**THE RECORDS**
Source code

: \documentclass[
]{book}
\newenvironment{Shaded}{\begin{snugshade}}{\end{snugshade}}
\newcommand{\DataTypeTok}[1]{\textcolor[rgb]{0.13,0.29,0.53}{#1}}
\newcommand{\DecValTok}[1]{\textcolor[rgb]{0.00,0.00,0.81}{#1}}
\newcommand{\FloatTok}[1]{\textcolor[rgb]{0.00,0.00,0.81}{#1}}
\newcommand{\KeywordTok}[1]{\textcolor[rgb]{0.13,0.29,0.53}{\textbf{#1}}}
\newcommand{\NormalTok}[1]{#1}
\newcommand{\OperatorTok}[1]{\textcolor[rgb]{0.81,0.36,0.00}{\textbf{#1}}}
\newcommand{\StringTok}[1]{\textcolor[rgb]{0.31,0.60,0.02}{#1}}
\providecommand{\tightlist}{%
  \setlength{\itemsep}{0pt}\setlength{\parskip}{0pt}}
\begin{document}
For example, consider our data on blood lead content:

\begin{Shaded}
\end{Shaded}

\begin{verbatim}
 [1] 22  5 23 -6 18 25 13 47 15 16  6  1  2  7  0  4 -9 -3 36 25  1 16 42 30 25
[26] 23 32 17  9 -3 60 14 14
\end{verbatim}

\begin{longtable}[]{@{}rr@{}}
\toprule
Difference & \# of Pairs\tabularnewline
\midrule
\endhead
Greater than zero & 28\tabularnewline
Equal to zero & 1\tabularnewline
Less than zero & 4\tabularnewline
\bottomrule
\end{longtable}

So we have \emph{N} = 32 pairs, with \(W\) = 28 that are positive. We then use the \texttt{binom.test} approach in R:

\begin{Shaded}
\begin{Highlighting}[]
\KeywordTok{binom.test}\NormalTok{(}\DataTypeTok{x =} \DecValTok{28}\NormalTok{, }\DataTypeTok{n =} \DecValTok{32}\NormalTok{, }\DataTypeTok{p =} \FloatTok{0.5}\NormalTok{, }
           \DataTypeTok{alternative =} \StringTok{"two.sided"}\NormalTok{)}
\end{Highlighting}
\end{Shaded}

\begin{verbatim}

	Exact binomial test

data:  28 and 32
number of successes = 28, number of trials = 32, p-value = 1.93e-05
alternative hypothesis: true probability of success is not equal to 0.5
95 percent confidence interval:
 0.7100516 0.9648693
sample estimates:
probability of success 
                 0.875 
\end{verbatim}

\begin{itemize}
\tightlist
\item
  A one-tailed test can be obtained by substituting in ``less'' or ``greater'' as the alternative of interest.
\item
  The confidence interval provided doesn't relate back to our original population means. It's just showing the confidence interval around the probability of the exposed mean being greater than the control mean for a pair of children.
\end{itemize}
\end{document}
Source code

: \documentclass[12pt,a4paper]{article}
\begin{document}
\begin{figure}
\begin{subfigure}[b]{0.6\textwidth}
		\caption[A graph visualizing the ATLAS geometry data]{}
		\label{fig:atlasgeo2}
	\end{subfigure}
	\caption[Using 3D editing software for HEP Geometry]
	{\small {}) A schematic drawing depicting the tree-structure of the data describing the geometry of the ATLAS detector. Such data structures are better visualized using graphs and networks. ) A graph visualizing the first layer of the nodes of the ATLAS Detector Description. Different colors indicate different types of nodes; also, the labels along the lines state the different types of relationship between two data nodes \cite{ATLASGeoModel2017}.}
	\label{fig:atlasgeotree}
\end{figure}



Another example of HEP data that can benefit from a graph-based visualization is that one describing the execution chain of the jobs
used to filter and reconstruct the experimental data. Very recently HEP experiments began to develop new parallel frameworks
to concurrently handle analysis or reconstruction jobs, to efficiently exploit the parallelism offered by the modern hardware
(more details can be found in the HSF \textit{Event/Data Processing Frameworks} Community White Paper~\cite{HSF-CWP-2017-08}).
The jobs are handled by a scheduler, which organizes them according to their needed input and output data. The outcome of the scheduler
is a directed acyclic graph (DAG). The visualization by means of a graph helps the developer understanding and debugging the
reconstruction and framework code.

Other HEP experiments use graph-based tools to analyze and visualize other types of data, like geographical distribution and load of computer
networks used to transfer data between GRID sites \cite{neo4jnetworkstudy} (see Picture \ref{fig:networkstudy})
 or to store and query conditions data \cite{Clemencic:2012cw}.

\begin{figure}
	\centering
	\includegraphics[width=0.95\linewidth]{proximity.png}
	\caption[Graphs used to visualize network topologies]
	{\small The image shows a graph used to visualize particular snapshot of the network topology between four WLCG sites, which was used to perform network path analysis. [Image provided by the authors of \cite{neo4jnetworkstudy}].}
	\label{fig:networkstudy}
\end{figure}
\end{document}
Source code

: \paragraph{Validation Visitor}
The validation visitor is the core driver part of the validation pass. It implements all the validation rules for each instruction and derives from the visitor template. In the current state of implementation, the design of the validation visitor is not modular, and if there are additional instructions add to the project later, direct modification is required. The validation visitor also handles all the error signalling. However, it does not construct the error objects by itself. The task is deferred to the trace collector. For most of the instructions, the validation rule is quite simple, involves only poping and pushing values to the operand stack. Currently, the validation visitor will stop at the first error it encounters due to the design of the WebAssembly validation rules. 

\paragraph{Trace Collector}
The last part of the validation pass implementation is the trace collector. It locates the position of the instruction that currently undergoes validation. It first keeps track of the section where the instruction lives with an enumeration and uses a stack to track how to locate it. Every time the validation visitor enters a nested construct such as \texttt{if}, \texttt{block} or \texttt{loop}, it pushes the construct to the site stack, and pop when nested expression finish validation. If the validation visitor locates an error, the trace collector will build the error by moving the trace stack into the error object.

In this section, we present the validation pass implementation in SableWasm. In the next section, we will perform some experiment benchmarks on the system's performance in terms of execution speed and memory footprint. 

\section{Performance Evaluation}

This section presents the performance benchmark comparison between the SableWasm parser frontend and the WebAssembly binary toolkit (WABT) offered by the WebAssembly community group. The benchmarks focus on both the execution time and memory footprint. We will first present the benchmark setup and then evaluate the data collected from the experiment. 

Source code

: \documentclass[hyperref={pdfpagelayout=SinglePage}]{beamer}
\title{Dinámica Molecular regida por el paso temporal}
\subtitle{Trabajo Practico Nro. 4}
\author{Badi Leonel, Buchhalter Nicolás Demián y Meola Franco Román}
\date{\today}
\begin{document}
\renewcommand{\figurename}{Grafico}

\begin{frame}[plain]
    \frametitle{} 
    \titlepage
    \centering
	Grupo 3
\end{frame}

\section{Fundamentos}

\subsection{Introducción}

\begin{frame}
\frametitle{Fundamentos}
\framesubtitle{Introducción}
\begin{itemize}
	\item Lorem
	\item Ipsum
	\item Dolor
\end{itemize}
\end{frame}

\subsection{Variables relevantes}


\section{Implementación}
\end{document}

--

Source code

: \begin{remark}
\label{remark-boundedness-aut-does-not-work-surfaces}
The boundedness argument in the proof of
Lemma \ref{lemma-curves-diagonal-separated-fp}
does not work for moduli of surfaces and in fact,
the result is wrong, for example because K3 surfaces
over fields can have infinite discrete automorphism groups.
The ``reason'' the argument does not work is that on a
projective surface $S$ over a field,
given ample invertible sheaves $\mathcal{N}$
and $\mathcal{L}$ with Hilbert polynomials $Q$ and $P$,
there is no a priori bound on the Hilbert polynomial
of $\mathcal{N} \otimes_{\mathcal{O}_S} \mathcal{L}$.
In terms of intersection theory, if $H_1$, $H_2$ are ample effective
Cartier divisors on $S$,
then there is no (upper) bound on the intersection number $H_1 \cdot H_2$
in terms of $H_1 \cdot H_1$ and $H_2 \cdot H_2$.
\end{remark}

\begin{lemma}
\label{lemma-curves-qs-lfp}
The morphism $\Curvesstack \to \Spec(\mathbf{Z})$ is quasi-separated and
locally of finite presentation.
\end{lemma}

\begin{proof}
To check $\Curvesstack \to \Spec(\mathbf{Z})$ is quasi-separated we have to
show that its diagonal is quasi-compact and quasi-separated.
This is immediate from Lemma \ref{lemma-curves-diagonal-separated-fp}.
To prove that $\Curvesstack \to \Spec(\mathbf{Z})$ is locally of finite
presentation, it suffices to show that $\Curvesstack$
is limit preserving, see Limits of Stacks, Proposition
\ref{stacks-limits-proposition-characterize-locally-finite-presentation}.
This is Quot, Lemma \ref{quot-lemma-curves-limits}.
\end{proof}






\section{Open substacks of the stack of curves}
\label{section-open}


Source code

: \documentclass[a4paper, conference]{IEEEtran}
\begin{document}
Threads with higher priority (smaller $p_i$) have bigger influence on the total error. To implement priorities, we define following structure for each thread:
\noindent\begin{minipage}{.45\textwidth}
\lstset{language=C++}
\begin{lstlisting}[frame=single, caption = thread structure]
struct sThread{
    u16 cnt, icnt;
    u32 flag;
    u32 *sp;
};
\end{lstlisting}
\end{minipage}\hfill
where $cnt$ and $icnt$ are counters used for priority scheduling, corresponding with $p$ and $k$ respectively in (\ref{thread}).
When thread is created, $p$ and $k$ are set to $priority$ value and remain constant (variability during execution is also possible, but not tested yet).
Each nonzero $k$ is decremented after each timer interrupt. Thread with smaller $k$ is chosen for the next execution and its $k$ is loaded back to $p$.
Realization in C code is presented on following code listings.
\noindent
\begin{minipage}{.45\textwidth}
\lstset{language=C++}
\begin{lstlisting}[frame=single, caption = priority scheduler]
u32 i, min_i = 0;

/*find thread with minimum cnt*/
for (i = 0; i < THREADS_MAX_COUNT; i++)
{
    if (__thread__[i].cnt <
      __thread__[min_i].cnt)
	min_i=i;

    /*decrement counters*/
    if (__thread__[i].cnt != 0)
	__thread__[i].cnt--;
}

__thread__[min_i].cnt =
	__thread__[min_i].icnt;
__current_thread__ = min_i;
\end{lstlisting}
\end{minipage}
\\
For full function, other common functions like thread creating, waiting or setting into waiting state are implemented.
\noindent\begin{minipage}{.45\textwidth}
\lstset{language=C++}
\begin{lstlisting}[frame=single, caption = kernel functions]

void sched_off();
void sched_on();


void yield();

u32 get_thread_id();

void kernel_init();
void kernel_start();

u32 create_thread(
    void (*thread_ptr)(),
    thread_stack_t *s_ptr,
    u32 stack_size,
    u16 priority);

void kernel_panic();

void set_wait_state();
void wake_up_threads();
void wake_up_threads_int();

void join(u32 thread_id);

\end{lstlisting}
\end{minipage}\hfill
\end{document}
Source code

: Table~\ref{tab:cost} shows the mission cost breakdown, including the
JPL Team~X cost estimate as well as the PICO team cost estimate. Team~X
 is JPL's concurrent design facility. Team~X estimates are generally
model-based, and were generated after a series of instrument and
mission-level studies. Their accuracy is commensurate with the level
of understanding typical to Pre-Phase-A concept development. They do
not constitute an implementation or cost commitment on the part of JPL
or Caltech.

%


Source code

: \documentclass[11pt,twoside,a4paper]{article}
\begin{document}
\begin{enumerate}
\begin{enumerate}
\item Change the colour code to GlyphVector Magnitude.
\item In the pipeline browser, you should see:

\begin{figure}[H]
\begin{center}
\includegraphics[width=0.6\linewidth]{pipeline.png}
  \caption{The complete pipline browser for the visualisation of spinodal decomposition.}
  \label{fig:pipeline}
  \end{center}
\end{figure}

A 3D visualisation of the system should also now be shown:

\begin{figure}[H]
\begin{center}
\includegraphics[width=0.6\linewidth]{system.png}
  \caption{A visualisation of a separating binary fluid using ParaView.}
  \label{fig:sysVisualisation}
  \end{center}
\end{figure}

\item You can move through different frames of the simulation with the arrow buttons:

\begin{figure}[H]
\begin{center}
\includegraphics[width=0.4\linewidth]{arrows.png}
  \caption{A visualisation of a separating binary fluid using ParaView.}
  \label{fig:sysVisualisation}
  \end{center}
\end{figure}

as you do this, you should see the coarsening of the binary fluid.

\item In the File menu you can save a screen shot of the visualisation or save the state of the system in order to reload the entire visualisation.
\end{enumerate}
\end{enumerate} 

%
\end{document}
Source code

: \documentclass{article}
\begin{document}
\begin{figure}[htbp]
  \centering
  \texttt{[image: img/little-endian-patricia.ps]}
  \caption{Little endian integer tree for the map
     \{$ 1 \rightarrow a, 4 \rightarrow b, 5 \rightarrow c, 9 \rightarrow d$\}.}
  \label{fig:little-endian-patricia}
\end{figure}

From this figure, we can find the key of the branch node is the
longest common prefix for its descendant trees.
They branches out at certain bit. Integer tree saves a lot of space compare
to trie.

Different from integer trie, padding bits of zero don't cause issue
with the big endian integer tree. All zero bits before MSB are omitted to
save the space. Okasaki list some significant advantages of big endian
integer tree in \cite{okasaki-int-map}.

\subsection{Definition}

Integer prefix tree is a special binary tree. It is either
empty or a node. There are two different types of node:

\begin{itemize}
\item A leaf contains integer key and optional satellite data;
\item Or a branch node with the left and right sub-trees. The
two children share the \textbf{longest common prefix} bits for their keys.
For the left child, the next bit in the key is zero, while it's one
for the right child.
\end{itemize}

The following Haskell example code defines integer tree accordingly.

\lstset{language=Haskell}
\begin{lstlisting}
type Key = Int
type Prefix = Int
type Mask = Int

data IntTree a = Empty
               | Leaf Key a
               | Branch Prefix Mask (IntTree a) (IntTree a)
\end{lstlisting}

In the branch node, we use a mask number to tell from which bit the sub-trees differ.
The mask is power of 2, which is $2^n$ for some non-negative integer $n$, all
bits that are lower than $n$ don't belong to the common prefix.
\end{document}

**WHAT YOU ARE ASKED TO DO**
Copy every line in the data above that has the string "scheduler" in it.

**ANSWER FOR THIS EXERCISE**
The jobs are handled by a scheduler, which organizes them according to their needed input and output data. The outcome of the scheduler
\begin{lstlisting}[frame=single, caption = priority scheduler]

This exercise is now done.